[Collection entries]
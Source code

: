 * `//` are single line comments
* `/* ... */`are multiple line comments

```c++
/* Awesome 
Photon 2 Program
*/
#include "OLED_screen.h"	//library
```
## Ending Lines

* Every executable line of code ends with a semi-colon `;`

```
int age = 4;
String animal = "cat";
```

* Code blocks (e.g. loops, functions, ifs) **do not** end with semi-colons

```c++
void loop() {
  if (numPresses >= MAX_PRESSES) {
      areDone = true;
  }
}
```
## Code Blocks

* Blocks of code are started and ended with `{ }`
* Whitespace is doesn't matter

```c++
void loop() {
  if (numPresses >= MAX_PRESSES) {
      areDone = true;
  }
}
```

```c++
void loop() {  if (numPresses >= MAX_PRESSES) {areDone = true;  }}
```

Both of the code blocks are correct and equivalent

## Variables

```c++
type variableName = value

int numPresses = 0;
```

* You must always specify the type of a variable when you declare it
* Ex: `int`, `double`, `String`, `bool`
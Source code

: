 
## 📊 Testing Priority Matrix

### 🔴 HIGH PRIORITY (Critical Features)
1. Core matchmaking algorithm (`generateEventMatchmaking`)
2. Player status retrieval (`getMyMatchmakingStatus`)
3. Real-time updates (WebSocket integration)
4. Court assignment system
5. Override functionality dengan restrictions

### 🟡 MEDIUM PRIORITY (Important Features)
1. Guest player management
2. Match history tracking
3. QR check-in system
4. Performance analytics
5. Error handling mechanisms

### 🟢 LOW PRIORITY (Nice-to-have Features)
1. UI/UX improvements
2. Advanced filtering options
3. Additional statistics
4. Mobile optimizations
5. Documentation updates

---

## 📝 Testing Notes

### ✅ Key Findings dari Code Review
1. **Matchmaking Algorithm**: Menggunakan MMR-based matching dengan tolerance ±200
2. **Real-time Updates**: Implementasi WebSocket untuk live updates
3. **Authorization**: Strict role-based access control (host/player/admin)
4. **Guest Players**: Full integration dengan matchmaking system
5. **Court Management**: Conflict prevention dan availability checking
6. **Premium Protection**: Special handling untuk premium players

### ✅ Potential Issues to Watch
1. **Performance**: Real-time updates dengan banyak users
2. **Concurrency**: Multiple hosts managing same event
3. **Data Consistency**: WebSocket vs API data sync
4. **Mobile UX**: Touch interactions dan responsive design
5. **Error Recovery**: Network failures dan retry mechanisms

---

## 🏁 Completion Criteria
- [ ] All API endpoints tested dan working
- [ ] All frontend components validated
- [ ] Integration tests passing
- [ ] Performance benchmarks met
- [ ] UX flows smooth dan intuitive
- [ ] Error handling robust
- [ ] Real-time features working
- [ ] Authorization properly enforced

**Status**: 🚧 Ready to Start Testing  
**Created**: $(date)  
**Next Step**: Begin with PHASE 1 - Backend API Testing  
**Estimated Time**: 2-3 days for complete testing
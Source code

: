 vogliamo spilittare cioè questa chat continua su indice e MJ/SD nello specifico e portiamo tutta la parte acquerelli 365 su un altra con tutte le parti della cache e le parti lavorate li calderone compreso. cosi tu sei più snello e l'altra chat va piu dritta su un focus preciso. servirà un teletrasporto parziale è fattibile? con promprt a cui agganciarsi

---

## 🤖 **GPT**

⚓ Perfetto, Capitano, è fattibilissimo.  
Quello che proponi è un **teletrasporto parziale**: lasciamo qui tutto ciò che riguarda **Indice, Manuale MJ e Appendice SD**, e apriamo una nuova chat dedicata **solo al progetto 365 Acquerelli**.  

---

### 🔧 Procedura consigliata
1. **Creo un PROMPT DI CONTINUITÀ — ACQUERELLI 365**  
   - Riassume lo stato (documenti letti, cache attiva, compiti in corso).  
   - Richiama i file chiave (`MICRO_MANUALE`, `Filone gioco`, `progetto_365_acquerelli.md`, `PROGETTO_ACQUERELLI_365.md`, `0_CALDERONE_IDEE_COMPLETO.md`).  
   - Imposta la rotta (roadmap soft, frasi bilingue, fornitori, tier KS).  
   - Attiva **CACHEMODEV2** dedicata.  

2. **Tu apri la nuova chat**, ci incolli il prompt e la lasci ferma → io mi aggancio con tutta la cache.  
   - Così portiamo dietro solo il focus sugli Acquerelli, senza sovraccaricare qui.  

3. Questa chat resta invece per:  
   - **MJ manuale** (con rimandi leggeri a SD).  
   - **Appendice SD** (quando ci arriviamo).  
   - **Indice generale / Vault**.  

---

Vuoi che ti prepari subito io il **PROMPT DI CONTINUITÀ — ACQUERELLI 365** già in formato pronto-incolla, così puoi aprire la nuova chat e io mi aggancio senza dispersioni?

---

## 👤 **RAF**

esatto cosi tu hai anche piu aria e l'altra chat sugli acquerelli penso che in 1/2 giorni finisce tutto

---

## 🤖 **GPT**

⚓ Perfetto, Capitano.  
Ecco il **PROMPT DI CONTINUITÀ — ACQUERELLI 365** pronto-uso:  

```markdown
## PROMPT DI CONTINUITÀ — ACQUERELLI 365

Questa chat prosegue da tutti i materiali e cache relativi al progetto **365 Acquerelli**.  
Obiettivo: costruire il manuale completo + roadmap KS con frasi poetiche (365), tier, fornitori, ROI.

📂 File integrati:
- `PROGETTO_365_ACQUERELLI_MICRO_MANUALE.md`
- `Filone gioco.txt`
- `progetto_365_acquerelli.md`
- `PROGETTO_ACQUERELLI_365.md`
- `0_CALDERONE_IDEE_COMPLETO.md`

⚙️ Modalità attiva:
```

→ **WHAT IS REQUIRED**: Reproduce every entry above. Make each line identical to the original.

→ **RESPONSE TO THIS TASK**:
Source code

: * `//` are single line comments
* `/* ... */`are multiple line comments

```c++
/* Awesome 
Photon 2 Program
*/
#include "OLED_screen.h"	//library
```
## Ending Lines

* Every executable line of code ends with a semi-colon `;`

```
int age = 4;
String animal = "cat";
```

* Code blocks (e.g. loops, functions, ifs) **do not** end with semi-colons

```c++
void loop() {
  if (numPresses >= MAX_PRESSES) {
      areDone = true;
  }
}
```
## Code Blocks

* Blocks of code are started and ended with `{ }`
* Whitespace is doesn't matter

```c++
void loop() {
  if (numPresses >= MAX_PRESSES) {
      areDone = true;
  }
}
```

```c++
void loop() {  if (numPresses >= MAX_PRESSES) {areDone = true;  }}
```

Both of the code blocks are correct and equivalent

## Variables

```c++
type variableName = value

int numPresses = 0;
```

* You must always specify the type of a variable when you declare it
* Ex: `int`, `double`, `String`, `bool`
Source code

: 
## 📊 Testing Priority Matrix

### 🔴 HIGH PRIORITY (Critical Features)
1. Core matchmaking algorithm (`generateEventMatchmaking`)
2. Player status retrieval (`getMyMatchmakingStatus`)
3. Real-time updates (WebSocket integration)
4. Court assignment system
5. Override functionality dengan restrictions

### 🟡 MEDIUM PRIORITY (Important Features)
1. Guest player management
2. Match history tracking
3. QR check-in system
4. Performance analytics
5. Error handling mechanisms

### 🟢 LOW PRIORITY (Nice-to-have Features)
1. UI/UX improvements
2. Advanced filtering options
3. Additional statistics
4. Mobile optimizations
5. Documentation updates

---

## 📝 Testing Notes

### ✅ Key Findings dari Code Review
1. **Matchmaking Algorithm**: Menggunakan MMR-based matching dengan tolerance ±200
2. **Real-time Updates**: Implementasi WebSocket untuk live updates
3. **Authorization**: Strict role-based access control (host/player/admin)
4. **Guest Players**: Full integration dengan matchmaking system
5. **Court Management**: Conflict prevention dan availability checking
6. **Premium Protection**: Special handling untuk premium players

### ✅ Potential Issues to Watch
1. **Performance**: Real-time updates dengan banyak users
2. **Concurrency**: Multiple hosts managing same event
3. **Data Consistency**: WebSocket vs API data sync
4. **Mobile UX**: Touch interactions dan responsive design
5. **Error Recovery**: Network failures dan retry mechanisms

---

## 🏁 Completion Criteria
- [ ] All API endpoints tested dan working
- [ ] All frontend components validated
- [ ] Integration tests passing
- [ ] Performance benchmarks met
- [ ] UX flows smooth dan intuitive
- [ ] Error handling robust
- [ ] Real-time features working
- [ ] Authorization properly enforced

**Status**: 🚧 Ready to Start Testing  
**Created**: $(date)  
**Next Step**: Begin with PHASE 1 - Backend API Testing  
**Estimated Time**: 2-3 days for complete testing
Source code

: vogliamo spilittare cioè questa chat continua su indice e MJ/SD nello specifico e portiamo tutta la parte acquerelli 365 su un altra con tutte le parti della cache e le parti lavorate li calderone compreso. cosi tu sei più snello e l'altra chat va piu dritta su un focus preciso. servirà un teletrasporto parziale è fattibile? con promprt a cui agganciarsi

---

## 🤖 **GPT**

⚓ Perfetto, Capitano, è fattibilissimo.  
Quello che proponi è un **teletrasporto parziale**: lasciamo qui tutto ciò che riguarda **Indice, Manuale MJ e Appendice SD**, e apriamo una nuova chat dedicata **solo al progetto 365 Acquerelli**.  

---

### 🔧 Procedura consigliata
1. **Creo un PROMPT DI CONTINUITÀ — ACQUERELLI 365**  
   - Riassume lo stato (documenti letti, cache attiva, compiti in corso).  
   - Richiama i file chiave (`MICRO_MANUALE`, `Filone gioco`, `progetto_365_acquerelli.md`, `PROGETTO_ACQUERELLI_365.md`, `0_CALDERONE_IDEE_COMPLETO.md`).  
   - Imposta la rotta (roadmap soft, frasi bilingue, fornitori, tier KS).  
   - Attiva **CACHEMODEV2** dedicata.  

2. **Tu apri la nuova chat**, ci incolli il prompt e la lasci ferma → io mi aggancio con tutta la cache.  
   - Così portiamo dietro solo il focus sugli Acquerelli, senza sovraccaricare qui.  

3. Questa chat resta invece per:  
   - **MJ manuale** (con rimandi leggeri a SD).  
   - **Appendice SD** (quando ci arriviamo).  
   - **Indice generale / Vault**.  

---

Vuoi che ti prepari subito io il **PROMPT DI CONTINUITÀ — ACQUERELLI 365** già in formato pronto-incolla, così puoi aprire la nuova chat e io mi aggancio senza dispersioni?

---

## 👤 **RAF**

esatto cosi tu hai anche piu aria e l'altra chat sugli acquerelli penso che in 1/2 giorni finisce tutto

---

## 🤖 **GPT**

⚓ Perfetto, Capitano.  
Ecco il **PROMPT DI CONTINUITÀ — ACQUERELLI 365** pronto-uso:  

```markdown
## PROMPT DI CONTINUITÀ — ACQUERELLI 365

Questa chat prosegue da tutti i materiali e cache relativi al progetto **365 Acquerelli**.  
Obiettivo: costruire il manuale completo + roadmap KS con frasi poetiche (365), tier, fornitori, ROI.

📂 File integrati:
- `PROGETTO_365_ACQUERELLI_MICRO_MANUALE.md`
- `Filone gioco.txt`
- `progetto_365_acquerelli.md`
- `PROGETTO_ACQUERELLI_365.md`
- `0_CALDERONE_IDEE_COMPLETO.md`

⚙️ Modalità attiva:
```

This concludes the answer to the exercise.